§ **TASK DATA**
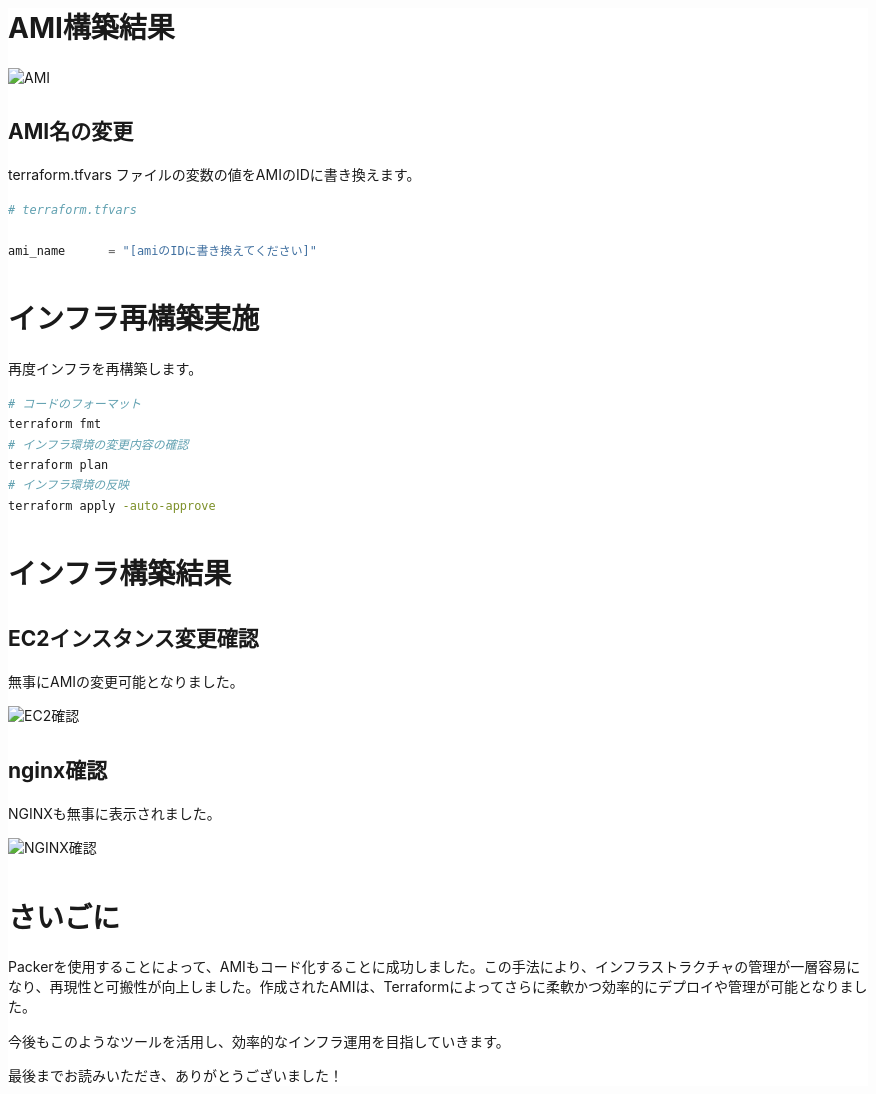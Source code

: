 # AMI構築結果

![AMI](https://storage.googleapis.com/zenn-user-upload/851de7d90d87-20240114.png)

## AMI名の変更

terraform.tfvars ファイルの変数の値をAMIのIDに書き換えます。

```tf
# terraform.tfvars

ami_name      = "[amiのIDに書き換えてください]"
```

# インフラ再構築実施

再度インフラを再構築します。

```bash
# コードのフォーマット
terraform fmt
# インフラ環境の変更内容の確認
terraform plan
# インフラ環境の反映
terraform apply -auto-approve
```

# インフラ構築結果

## EC2インスタンス変更確認

無事にAMIの変更可能となりました。

![EC2確認](https://storage.googleapis.com/zenn-user-upload/aaec4f1ff949-20240114.png)

## nginx確認

NGINXも無事に表示されました。

![NGINX確認](https://storage.googleapis.com/zenn-user-upload/ca28a95ef1b6-20240114.png)

# さいごに

Packerを使用することによって、AMIもコード化することに成功しました。この手法により、インフラストラクチャの管理が一層容易になり、再現性と可搬性が向上しました。作成されたAMIは、Terraformによってさらに柔軟かつ効率的にデプロイや管理が可能となりました。

今後もこのようなツールを活用し、効率的なインフラ運用を目指していきます。

最後までお読みいただき、ありがとうございました！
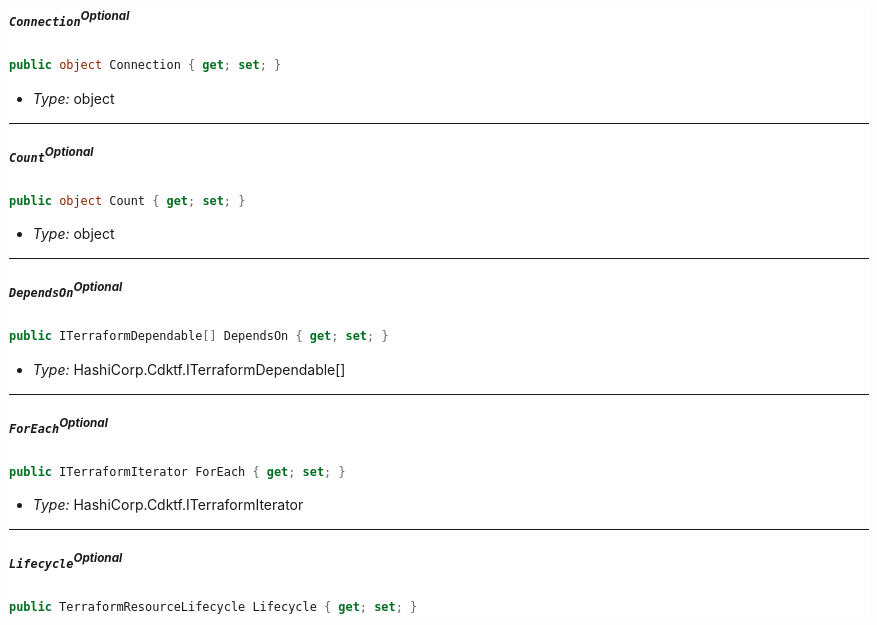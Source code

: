##### `Connection`<sup>Optional</sup> <a name="Connection" id="@cdktf/provider-opentelekomcloud.dataOpentelekomcloudCesEventsV1.DataOpentelekomcloudCesEventsV1Config.property.connection"></a>

```csharp
public object Connection { get; set; }
```

- *Type:* object

---

##### `Count`<sup>Optional</sup> <a name="Count" id="@cdktf/provider-opentelekomcloud.dataOpentelekomcloudCesEventsV1.DataOpentelekomcloudCesEventsV1Config.property.count"></a>

```csharp
public object Count { get; set; }
```

- *Type:* object

---

##### `DependsOn`<sup>Optional</sup> <a name="DependsOn" id="@cdktf/provider-opentelekomcloud.dataOpentelekomcloudCesEventsV1.DataOpentelekomcloudCesEventsV1Config.property.dependsOn"></a>

```csharp
public ITerraformDependable[] DependsOn { get; set; }
```

- *Type:* HashiCorp.Cdktf.ITerraformDependable[]

---

##### `ForEach`<sup>Optional</sup> <a name="ForEach" id="@cdktf/provider-opentelekomcloud.dataOpentelekomcloudCesEventsV1.DataOpentelekomcloudCesEventsV1Config.property.forEach"></a>

```csharp
public ITerraformIterator ForEach { get; set; }
```

- *Type:* HashiCorp.Cdktf.ITerraformIterator

---

##### `Lifecycle`<sup>Optional</sup> <a name="Lifecycle" id="@cdktf/provider-opentelekomcloud.dataOpentelekomcloudCesEventsV1.DataOpentelekomcloudCesEventsV1Config.property.lifecycle"></a>

```csharp
public TerraformResourceLifecycle Lifecycle { get; set; }
```

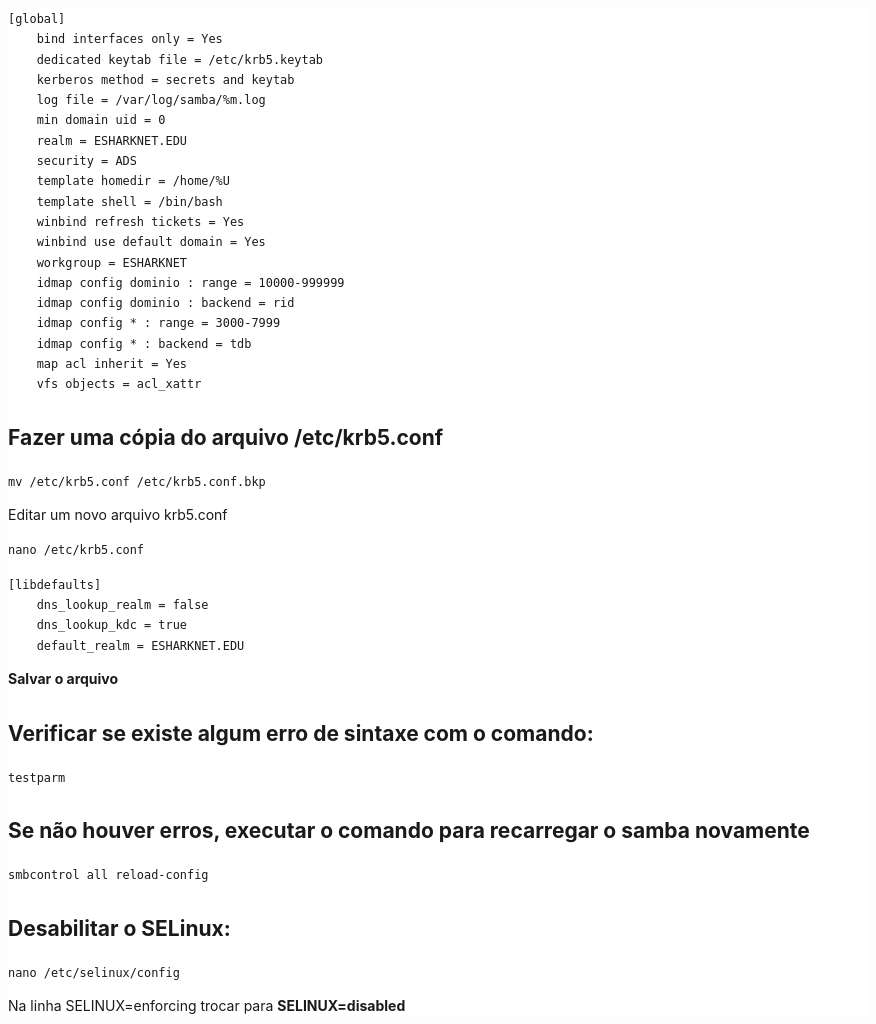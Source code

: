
 ```
[global]
	bind interfaces only = Yes
	dedicated keytab file = /etc/krb5.keytab
	kerberos method = secrets and keytab
	log file = /var/log/samba/%m.log
	min domain uid = 0
	realm = ESHARKNET.EDU
	security = ADS
	template homedir = /home/%U
	template shell = /bin/bash
	winbind refresh tickets = Yes
	winbind use default domain = Yes
	workgroup = ESHARKNET
	idmap config dominio : range = 10000-999999
	idmap config dominio : backend = rid
	idmap config * : range = 3000-7999
	idmap config * : backend = tdb
	map acl inherit = Yes
	vfs objects = acl_xattr
```

## Fazer uma cópia do arquivo **/etc/krb5.conf**

```
mv /etc/krb5.conf /etc/krb5.conf.bkp
```

Editar um novo arquivo krb5.conf

```
nano /etc/krb5.conf
```

```
[libdefaults]
    dns_lookup_realm = false
    dns_lookup_kdc = true
    default_realm = ESHARKNET.EDU
```

**Salvar o arquivo**

## Verificar se existe algum erro de sintaxe com o comando:

```
testparm
```

## Se não houver erros, executar o comando para recarregar o samba novamente
```
smbcontrol all reload-config
```
## Desabilitar o **SELinux:**
```
nano /etc/selinux/config
```
Na linha SELINUX=enforcing trocar para **SELINUX=disabled**
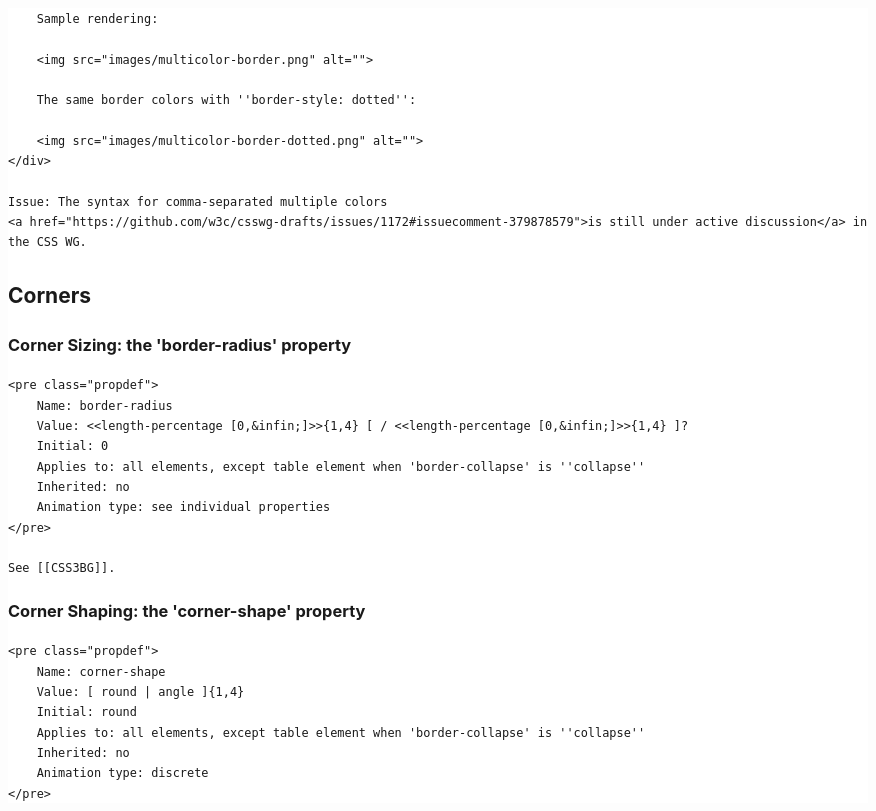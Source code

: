 		Sample rendering:

		<img src="images/multicolor-border.png" alt="">

		The same border colors with ''border-style: dotted'':

		<img src="images/multicolor-border-dotted.png" alt="">
	</div>

	Issue: The syntax for comma-separated multiple colors
	<a href="https://github.com/w3c/csswg-drafts/issues/1172#issuecomment-379878579">is still under active discussion</a> in the CSS WG.

<h2 id="corners">
Corners</h2>

<h3 id=corner-sizing>
Corner Sizing: the 'border-radius' property</h3>

	<pre class="propdef">
		Name: border-radius
		Value: <<length-percentage [0,&infin;]>>{1,4} [ / <<length-percentage [0,&infin;]>>{1,4} ]?
		Initial: 0
		Applies to: all elements, except table element when 'border-collapse' is ''collapse''
		Inherited: no
		Animation type: see individual properties
	</pre>

	See [[CSS3BG]].

<h3 id=corner-shaping>
Corner Shaping: the 'corner-shape' property</h3>

	<pre class="propdef">
		Name: corner-shape
		Value: [ round | angle ]{1,4}
		Initial: round
		Applies to: all elements, except table element when 'border-collapse' is ''collapse''
		Inherited: no
		Animation type: discrete
	</pre>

§ **YOUR TASK**
Among the lines above, find those with the word "dominio". Copy them.

§ **TASK SOLUTION**
	idmap config dominio : range = 10000-999999
	idmap config dominio : backend = rid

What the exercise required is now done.